政策の背景と概要
トランプ大統領は2025年7月上旬、米国の貿易赤字削減と国内産業保護を掲げ、日本を含む主要貿易相手国からの輸入品に対し25%の追加関税を課すと発表しました。
対象は自動車・鉄鋼など既存関税枠外の日本製品すべてで、8月1日に発効予定。期間は原則3週間とされたが、延長や修正の可能性が残るようです。

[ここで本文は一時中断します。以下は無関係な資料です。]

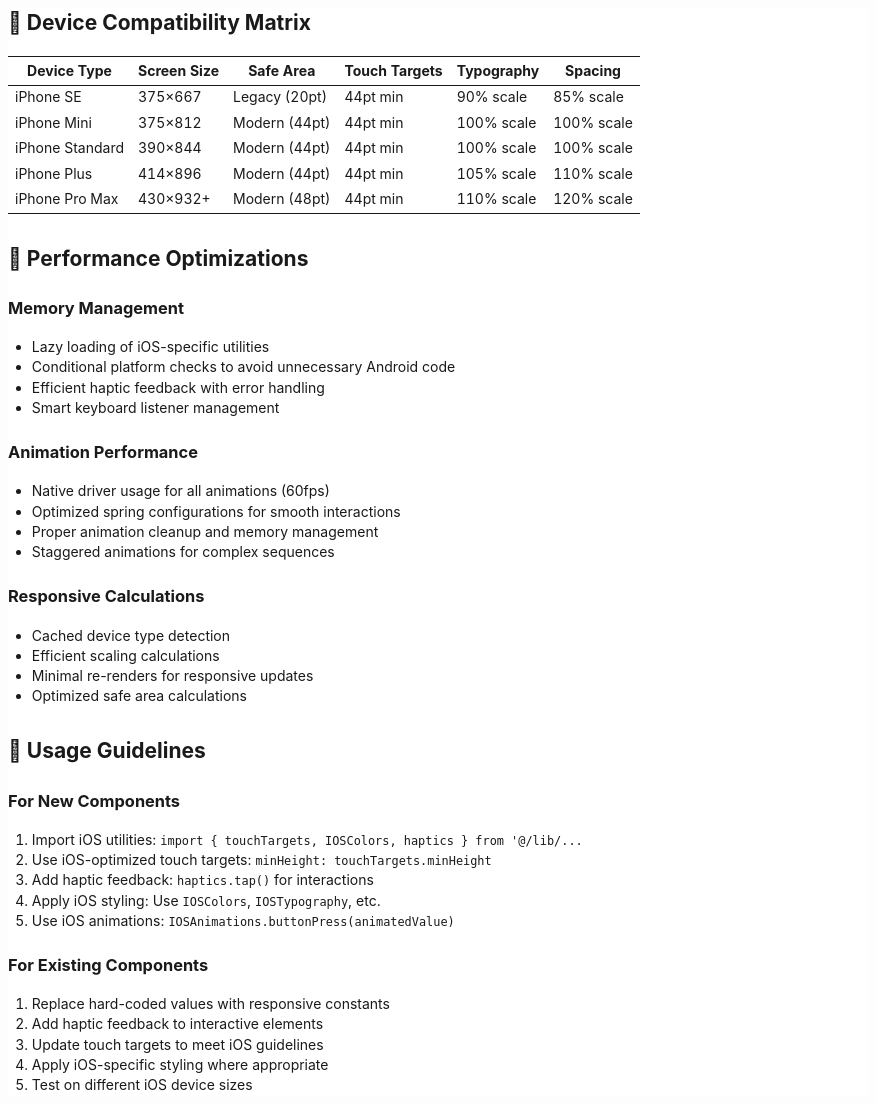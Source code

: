 ## 📱 Device Compatibility Matrix

| Device Type | Screen Size | Safe Area | Touch Targets | Typography | Spacing |
|-------------|-------------|-----------|---------------|------------|---------|
| iPhone SE | 375×667 | Legacy (20pt) | 44pt min | 90% scale | 85% scale |
| iPhone Mini | 375×812 | Modern (44pt) | 44pt min | 100% scale | 100% scale |
| iPhone Standard | 390×844 | Modern (44pt) | 44pt min | 100% scale | 100% scale |
| iPhone Plus | 414×896 | Modern (44pt) | 44pt min | 105% scale | 110% scale |
| iPhone Pro Max | 430×932+ | Modern (48pt) | 44pt min | 110% scale | 120% scale |

## 🎯 Performance Optimizations

### Memory Management
- Lazy loading of iOS-specific utilities
- Conditional platform checks to avoid unnecessary Android code
- Efficient haptic feedback with error handling
- Smart keyboard listener management

### Animation Performance
- Native driver usage for all animations (60fps)
- Optimized spring configurations for smooth interactions
- Proper animation cleanup and memory management
- Staggered animations for complex sequences

### Responsive Calculations
- Cached device type detection
- Efficient scaling calculations
- Minimal re-renders for responsive updates
- Optimized safe area calculations

## 🔧 Usage Guidelines

### For New Components
1. Import iOS utilities: `import { touchTargets, IOSColors, haptics } from '@/lib/...`
2. Use iOS-optimized touch targets: `minHeight: touchTargets.minHeight`
3. Add haptic feedback: `haptics.tap()` for interactions
4. Apply iOS styling: Use `IOSColors`, `IOSTypography`, etc.
5. Use iOS animations: `IOSAnimations.buttonPress(animatedValue)`

### For Existing Components
1. Replace hard-coded values with responsive constants
2. Add haptic feedback to interactive elements
3. Update touch targets to meet iOS guidelines
4. Apply iOS-specific styling where appropriate
5. Test on different iOS device sizes
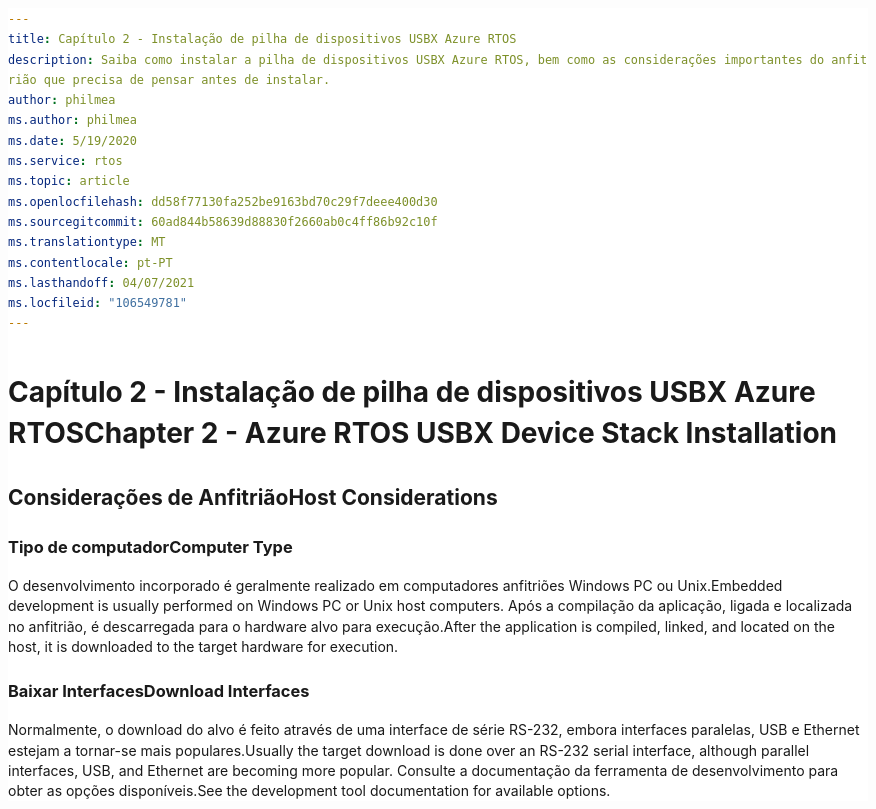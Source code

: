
 ```yaml
---
title: Capítulo 2 - Instalação de pilha de dispositivos USBX Azure RTOS
description: Saiba como instalar a pilha de dispositivos USBX Azure RTOS, bem como as considerações importantes do anfitrião que precisa de pensar antes de instalar.
author: philmea
ms.author: philmea
ms.date: 5/19/2020
ms.service: rtos
ms.topic: article
ms.openlocfilehash: dd58f77130fa252be9163bd70c29f7deee400d30
ms.sourcegitcommit: 60ad844b58639d88830f2660ab0c4ff86b92c10f
ms.translationtype: MT
ms.contentlocale: pt-PT
ms.lasthandoff: 04/07/2021
ms.locfileid: "106549781"
---
```

# <a name="chapter-2---azure-rtos-usbx-device-stack-installation"></a><span data-ttu-id="d6fba-103">Capítulo 2 - Instalação de pilha de dispositivos USBX Azure RTOS</span><span class="sxs-lookup"><span data-stu-id="d6fba-103">Chapter 2 - Azure RTOS USBX Device Stack Installation</span></span>

## <a name="host-considerations"></a><span data-ttu-id="d6fba-104">Considerações de Anfitrião</span><span class="sxs-lookup"><span data-stu-id="d6fba-104">Host Considerations</span></span>

### <a name="computer-type"></a><span data-ttu-id="d6fba-105">Tipo de computador</span><span class="sxs-lookup"><span data-stu-id="d6fba-105">Computer Type</span></span>

<span data-ttu-id="d6fba-106">O desenvolvimento incorporado é geralmente realizado em computadores anfitriões Windows PC ou Unix.</span><span class="sxs-lookup"><span data-stu-id="d6fba-106">Embedded development is usually performed on Windows PC or Unix host computers.</span></span> <span data-ttu-id="d6fba-107">Após a compilação da aplicação, ligada e localizada no anfitrião, é descarregada para o hardware alvo para execução.</span><span class="sxs-lookup"><span data-stu-id="d6fba-107">After the application is compiled, linked, and located on the host, it is downloaded to the target hardware for execution.</span></span>

### <a name="download-interfaces"></a><span data-ttu-id="d6fba-108">Baixar Interfaces</span><span class="sxs-lookup"><span data-stu-id="d6fba-108">Download Interfaces</span></span>

<span data-ttu-id="d6fba-109">Normalmente, o download do alvo é feito através de uma interface de série RS-232, embora interfaces paralelas, USB e Ethernet estejam a tornar-se mais populares.</span><span class="sxs-lookup"><span data-stu-id="d6fba-109">Usually the target download is done over an RS-232 serial interface, although parallel interfaces, USB, and Ethernet are becoming more popular.</span></span> <span data-ttu-id="d6fba-110">Consulte a documentação da ferramenta de desenvolvimento para obter as opções disponíveis.</span><span class="sxs-lookup"><span data-stu-id="d6fba-110">See the development tool documentation for available options.</span></span>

既存の自動車25%、鉄鋼50%の関税とは別枠で扱われ、これまで無関税あるいは低率関税だった製品群に新たな負担を課す形となります。
主な政策ポイント比較
項目 | 現在の関税率 | 新たな追加関税 | 対象範囲 | 発効時期 |
自動車 | 2.5% | +25% | 日本製乗用車 | 8月1日予定 |
鉄鋼 | 25~50% | ― | 既存処置 | ー |
電子機器・日用品 | 通常2~5% | +25% | 日本製全輸入品 | 8月1日予定 |
こう見ると、結構な数字ですね。。。
特に自動車はかなりの痛手ですね。
日本国内への影響
・実質GDPの下押し
2025年度で約0.9~1.1%の成長率減少リスク。
・輸出産業の打撃
主要輸出品である自動車や精密機器の価格競争力低下により、輸出台数・額ともに減少懸念。
・為替・株式市場の動揺
発表直後に円が146円台へ急落。日経平均も海外動向に連動しやすい局面。
・消費物価の上昇
原材料・輸送コスト増が小売価格へ転嫁。
食品・日用品やエネルギー料金の値上がりで家計負担が増大。
・企業収益・投資の抑制
中小企業を中心に利益率が圧迫され、設備投資や雇用拡大が後退する可能性。
日本はモノづくり大国とも言われていますが、輸出が不利になるとかなりの痛手ですね。。
モノが売れにくくなりますからね。
企業の経営方針を大きく変更せざるを得ない等そういう話も出てくるかもしれません。
米国への影響
・実質GDPの押し下げ
関税競争の激化で約1.8ポイントの成長鈍化リスク。
・インフレ圧力の増加
消費者物価指数が0.2~0.3ポイント上振れし、家計の購買力が低下。
・企業コスト高騰
部品調達コストの上昇により製造業・小売業の利益率が圧迫され、
業績見通しの下方修正が懸念される。
・金融市場のリスクオフ
長期金利の低下や株価指数先物の下落など、市場では「関税不透明感」が警戒されている。
・世界貿易量の縮小
OECD試算では、米国主導の関税競争で世界貿易量が最大4%減少し、
グローバルな成長見通しにも悪影響。
関税によって、米国が単に得をするという訳ではなさそうですね。
企業コストの増加なども考えられますし、取引国も他の国との取引の拡大を視野に動く可能性もありますね。
メリット・デメリット
メリット
・貿易赤字削減への強いメッセージ性と支持基盤への訴求力。
・国内産業(自動車・製造業など)への短期的な保護効果。
・日米貿易交渉における交渉カードとしての活用可能性。
デメリット
・米国内での物価上昇による消費者の不満と反発。
・日米両国の経済成長を押し下げ、長期的な市場不透明感の増幅。
・グローバルサプライチェーンの混乱による企業コスト増大・投資抑制。
・同盟国への一方的圧力として、政治的摩擦と信頼低下リスク。
今後の展望
8月1日の発効を控え、米議会や日米間交渉で修正・延長の動きが焦点となりそうです。
企業は調達戦略や価格設定の見直しを急ぎ、消費者も物価変動への備えが必要だ。今後の協議状況や追加動向に引き続き注目していきましょう。